Source texts of formatted documents:
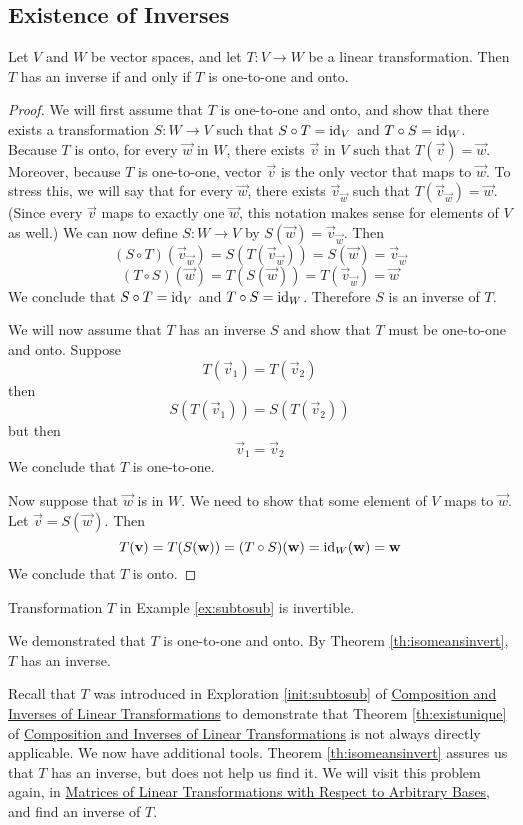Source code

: \documentclass{ximera}
\begin{document}
\subsection*{Existence of Inverses}
\begin{theorem}\label{th:isomeansinvert} Let $V$ and $W$ be vector spaces, and let $T:V\rightarrow W$ be a linear transformation.  Then $T$ has an inverse if and only if $T$ is one-to-one and onto. 
\end{theorem}
\begin{proof}
We will first assume that $T$ is one-to-one and onto, and show that there exists a transformation $S:W\rightarrow V$ such that $S\circ T=\text{id}_V$ and $T\circ S=\text{id}_W$.  Because $T$ is onto, for every $\vec{w}$ in $W$, there exists $\vec{v}$ in $V$ such that $T(\vec{v})=\vec{w}$.  Moreover, because $T$ is one-to-one, vector $\vec{v}$ is the only vector that maps to $\vec{w}$.  To stress this, we will say that for every $\vec{w}$, there exists $\vec{v}_{\vec{w}}$ such that $T(\vec{v}_{\vec{w}})=\vec{w}$. (Since every $\vec{v}$ maps to exactly one $\vec{w}$, this notation makes sense for elements of $V$ as well.)  We can now define $S:W\rightarrow V$ by $S(\vec{w})=\vec{v}_{\vec{w}}$.
Then
$$(S\circ T)(\vec{v}_{\vec{w}})=S(T(\vec{v}_{\vec{w}}))=S(\vec{w})=\vec{v}_{\vec{w}}$$
$$(T\circ S)(\vec{w})=T(S(\vec{w}))=T(\vec{v}_{\vec{w}})=\vec{w}$$
We conclude that $S\circ T=\text{id}_V$ and $T\circ S=\text{id}_W$.  Therefore $S$ is an inverse of $T$.

We will now assume that $T$ has an inverse $S$ and show that $T$ must be one-to-one and onto.  
Suppose $$T(\vec{v}_1)=T(\vec{v}_2)$$ then $$S(T(\vec{v}_1))=S(T(\vec{v}_2))$$
but then
$$\vec{v}_1=\vec{v}_2$$
We conclude that $T$ is one-to-one.

Now suppose that $\vec{w}$ is in $W$.  We need to show that some element of $V$ maps to $\vec{w}$.  Let $\vec{v}=S(\vec{w})$.  Then
$$T(\mathbf{v})=T(S(\mathbf{w}))=(T\circ S)(\mathbf{w})=\text{id}_W(\mathbf{w})=\mathbf{w}$$
We conclude that $T$ is onto.
\end{proof}

\begin{example}\label{ex:subtosubinvert}
Transformation $T$ in Example \ref{ex:subtosub}  is invertible.
\begin{explanation}
We demonstrated that $T$ is one-to-one and onto.  By Theorem \ref{th:isomeansinvert}, $T$ has an inverse.  

Recall that $T$ was introduced in Exploration \ref {init:subtosub} of \href{\xmbaseurl/LTR-0030/main}{Composition and Inverses of Linear Transformations} to demonstrate that Theorem \ref{th:existunique} of \href{\xmbaseurl/LTR-0030/main}{Composition and Inverses of Linear Transformations} is not always directly applicable.  We now have additional tools. Theorem \ref{th:isomeansinvert} assures us that $T$ has an inverse, but does not help us find it. We will visit this problem again, in \href{\xmbaseurl/LTR-0080/main}{Matrices of Linear Transformations with Respect to Arbitrary Bases}, and find an inverse of $T$.
\end{explanation}
\end{example}
\end{document}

Directions:
A bare number should be your reply: how many lines in the entries above include the word "begin".

Written answer:
5